1) Submitted a novel manuscript to a publisher. This was the major turning point for me. After five years of practicing it's time to start playing the game.

2) Purchased my dedicated website. If you are reading this, you're at my site. That's good.

3) In November I took my sixth Nanowrimo challenge. I've completed at least 50K words each year, but never really felt like I had a complete novel in that amount of time. This year I finished the story in 28 days with a total of 100,138 words. That was almost 3600 words a day.

4) I edited my 2011 Nano, "Fly Paper Boy: Coming of Age" before January 2014. That ended up with 93K words.

What I believe this shows is that I can create a rough draft in a short period of time. With this years Nano, I did outline heavily in October, but ended up only covering the first third of the plot in this novel. It also shows that I can take that rough draft and smooth it considerably in an equally short period of time.

Goals for the first quarter of 2014 are:

1) Edit "The Pariah" (2013 Nano)

2) Write a short story for Jeff Hite's new anthology about a magic portal beneath the kitchen sink. I'll look for the link.

3) Fine tune Fly Paper Boy for submission. It's currently out to several beta readers and I've asked them to read it and get back to me with in 30 days.

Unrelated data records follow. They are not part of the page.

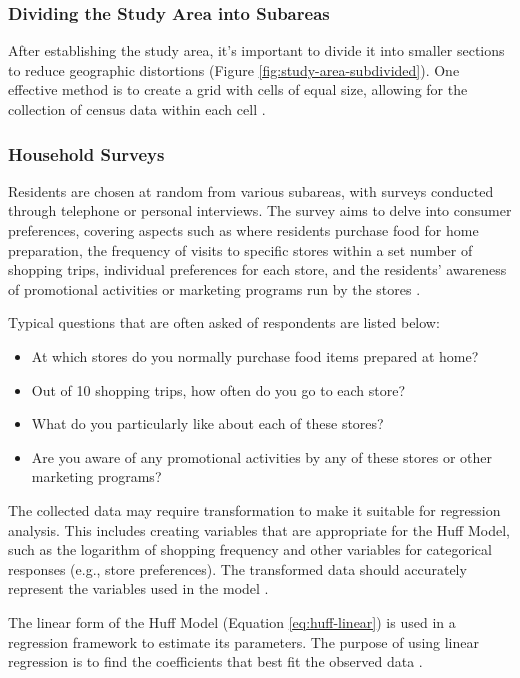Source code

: \subsubsection{Dividing the Study Area into Subareas}
\label{label:dividing-the-study-area-into-subareas}

After establishing the study area, it's important to divide it into smaller sections to reduce geographic distortions (Figure \ref{fig:study-area-subdivided}). One effective method is to create a grid with cells of equal size, allowing for the collection of census data within each cell \cite{huff2008calibrating}.

\subsubsection{Household Surveys}

Residents are chosen at random from various subareas, with surveys conducted through telephone or personal interviews. The survey aims to delve into consumer preferences, covering aspects such as where residents purchase food for home preparation, the frequency of visits to specific stores within a set number of shopping trips, individual preferences for each store, and the residents' awareness of promotional activities or marketing programs run by the stores \cite{huff2008calibrating}.

Typical questions that are often asked of respondents are listed below:
\begin{itemize}
    \item At which stores do you normally purchase food items prepared at home?
    \item Out of 10 shopping trips, how often do you go to each store?
    \item What do you particularly like about each of these stores?
    \item Are you aware of any promotional activities by any of these stores or other
    marketing programs?
\end{itemize}

The collected data may require transformation to make it suitable for regression analysis. This includes creating variables that are appropriate for the Huff Model, such as the logarithm of shopping frequency and other variables for categorical responses (e.g., store preferences). The transformed data should accurately represent the variables used in the model \cite{huff2008calibrating}. 

The linear form of the Huff Model (Equation \ref{eq:huff-linear}) is used in a regression framework to estimate its parameters. The purpose of using linear regression is to find the coefficients that best fit the observed data \cite{huff2008calibrating}.


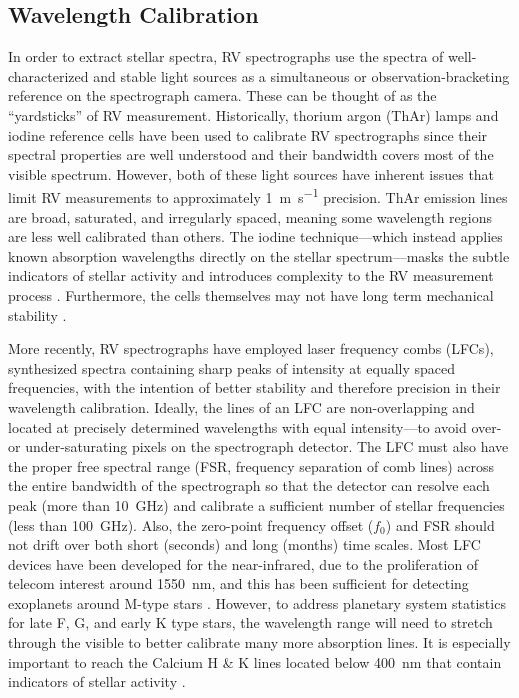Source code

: \subsection{Wavelength Calibration} \label{intro:wvln_cal}

In order to extract stellar spectra, RV spectrographs use the spectra of well-characterized and stable light sources as a simultaneous or observation-bracketing reference on the spectrograph camera. These can be thought of as the ``yardsticks'' of RV measurement. Historically, thorium argon (ThAr) lamps and iodine reference cells have been used to calibrate RV spectrographs since their spectral properties are well understood and their bandwidth covers most of the visible spectrum. However, both of these light sources have inherent issues that limit RV measurements to approximately \SI{1}{\meter\per\second} precision. ThAr emission lines are broad, saturated, and irregularly spaced, meaning some wavelength regions are less well calibrated than others. The iodine technique---which instead applies known absorption wavelengths directly on the stellar spectrum---masks the subtle indicators of stellar activity and introduces complexity to the RV measurement process \citep{spronck_fiber_2015}. Furthermore, the cells themselves may not have long term mechanical stability \citep{fischer_twenty-five_2014}.

More recently, RV spectrographs have employed laser frequency combs (LFCs), synthesized spectra containing sharp peaks of intensity at equally spaced frequencies, with the intention of better stability and therefore precision in their wavelength calibration. Ideally, the lines of an LFC are non-overlapping and located at precisely determined wavelengths with equal intensity---to avoid over- or under-saturating pixels on the spectrograph detector. The LFC must also have the proper free spectral range (FSR, frequency separation of comb lines) across the entire bandwidth of the spectrograph so that the detector can resolve each peak (more than \SI{10}{\giga\hertz}) and calibrate a sufficient number of stellar frequencies (less than \SI{100}{\giga\hertz}). Also, the zero-point frequency offset ($f_0$) and FSR should not drift over both short (seconds) and long (months) time scales. Most LFC devices have been developed for the near-infrared, due to the proliferation of telecom interest around \SI{1550}{\nano\meter}, and this has been sufficient for detecting exoplanets around M-type stars \citep{mahadevan_habitable-zone_2014, fischer_state_2016}. However, to address planetary system statistics for late F, G, and early K type stars, the wavelength range will need to stretch through the visible to better calibrate many more absorption lines. It is especially important to reach the Calcium H \& K lines located below 400~\si{\nano\meter} that contain indicators of stellar activity \citep{isaacson_chromospheric_2010, lovis_harps_2011}.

Other things on the back burners are outlining the second and third books for "Shooting Stars", outline for the final book of "The Price of Friendship", a first edit on "Human Magnetism", my Nano from 2012, and finally, the second book after "The Pariah".

That should be enough to keep me busy.

 

Norvaljoe

Nanowrimo 2013

I just signed up for 2013. 

This is my fifth Nano in a row. I had only just begun to write when I started my first on in 2008. When I finished that one, I had 51,000 words of garbage. I tried to rewrite it a year ago and got bogged down trying to stay in-sync with what I had written before, but that was way too hard. I just completely started over. 60K words later I got bogged down again. I'll probably start that one over again, someday....

This year I'm basing the novel on a short story I wrote during the summer about the Pig-Frog, or Pariah. I've been world building the heck out of it, (A lot different than my first Nano, when I essentially had an idea of how I wanted to start it and ran with it.) 

I have a good idea of how the story will go through the first half and most of the events toward the end, but I need to work out a little more conflict and a twist or two. There is a blerb and a piece of the short story on my Nanowrimo site.

If you do Nanowrimo, too. Let me know so we can be writing buddies.  

My site is: http://nanowrimo.org/participants/norvaljoe 

I've started my own website.

Any surprise I named my website, "norvaljoe.com"? 

I started writing five years ago with my first entry to the 100 Word Stories Weekly Challenge, which is now at http://wwwoneadayuntilthedayidie.com. It seemed that most people who participated used some kind of pseudonym.  I didn't know, at the time, that a lot of the people participating were from Second Life, and those were their character's names. But I went ahead and used my alter ego of many years and submitted my story under the name of Norvaljoe.

Two weeks later, I tried to change to my real name, but Lawrence Simon, who ran the weekly challenge, just wouldn't let it die. Since that time I have usually referred to myself as Philip 'Norvaljoe' Carroll when writing, allowing readers, or listeners, both old and new to recognize me.

Please bear with me as I learn to make this website more beautiful. It's taken me three weeks to get this far. So, it may be a while before it looks truly refined.